After waiting six months for our cover designer to emerge from the mist into which she apparently descended, (with me resisting the urge to simply have my graphic designer step-mother do the job over a weekend), my publisher emailed to tell me he didn’t have the money to put me in print anymore. He’d overspent on a local literary festival. He could still publish me in eBook form.
It’s hard to describe how this felt. I was ‘crushed’, yes, but it was a private hurt, a thing so devastating I didn’t dare seek comfort from anyone on it. It happened at exactly the wrong time. I’d just separated from my husband in the most awful and heartbreaking way a relationship can come to an end; suddenly, inexplicably, shockingly. At the time, I was sleeping on my parents’ living room floor. My cat was traumatised. I was so mad. White-hot mad. The only reason I hadn’t published myself in eBook form a year and a half earlier was because I wanted to see the book on paper. I wanted, at least once, to hold my book in my hands. I withdrew from the relationship with my publisher. I hadn’t been contracted, and my publisher accepted my, rather coldly worded, withdrawal.

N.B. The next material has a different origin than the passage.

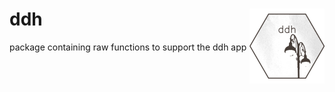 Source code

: # ddh <img src="man/figures/logo.png" align="right" height="120" />

package containing raw functions to support the ddh app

It sounds silly now, but I was actually deeply humiliated by the failure of this little book deal. I guess deep down inside, after the first couple of push-backs of the publication date, I was in doubt that the book would be published. The publisher had only put one book out in print before. But friends were introducing me to other people as an ‘up and coming author’ with an ‘international book deal’ and I was too embarrassed to correct them. When the book was laid out fully, I was encouraged, but then we stalled. When I finally got the cancellation email, I sort of knew before I opened it what it was going to say.
HADES found print, finally, with Australia’s largest publishing house, Random House. I did open the box, smell the fresh ink and paper, cut my book out of the plastic and hold it lovingly to my chest. I have an unapologetic affection for books in print. I got to see my first tattered and well-loved copy of HADES the other day in the hands of a man walking down the street, so used to seeing it brand new and sparkling on book shelves in stores.
I am profoundly lucky that my original publisher did not publish HADES.
He stalled me, effectively stopping me from publishing it myself with my doomed publishing deal, and kept the book off the market until the exact moment I arrived in Sydney, where I would find my new boss, who would recommend me to the woman who would become my agent, who would then find me my publisher. I don’t know if you believe in fate, but this example, this crushing, failed opportunity was so perfectly that old door closing so that a window can open, that I had to share it with you. Rejection is never, never a waste. Don’t despair, and don’t count your chickens. Just keep knocking, keep on knocking, until it’s your time to be let inside.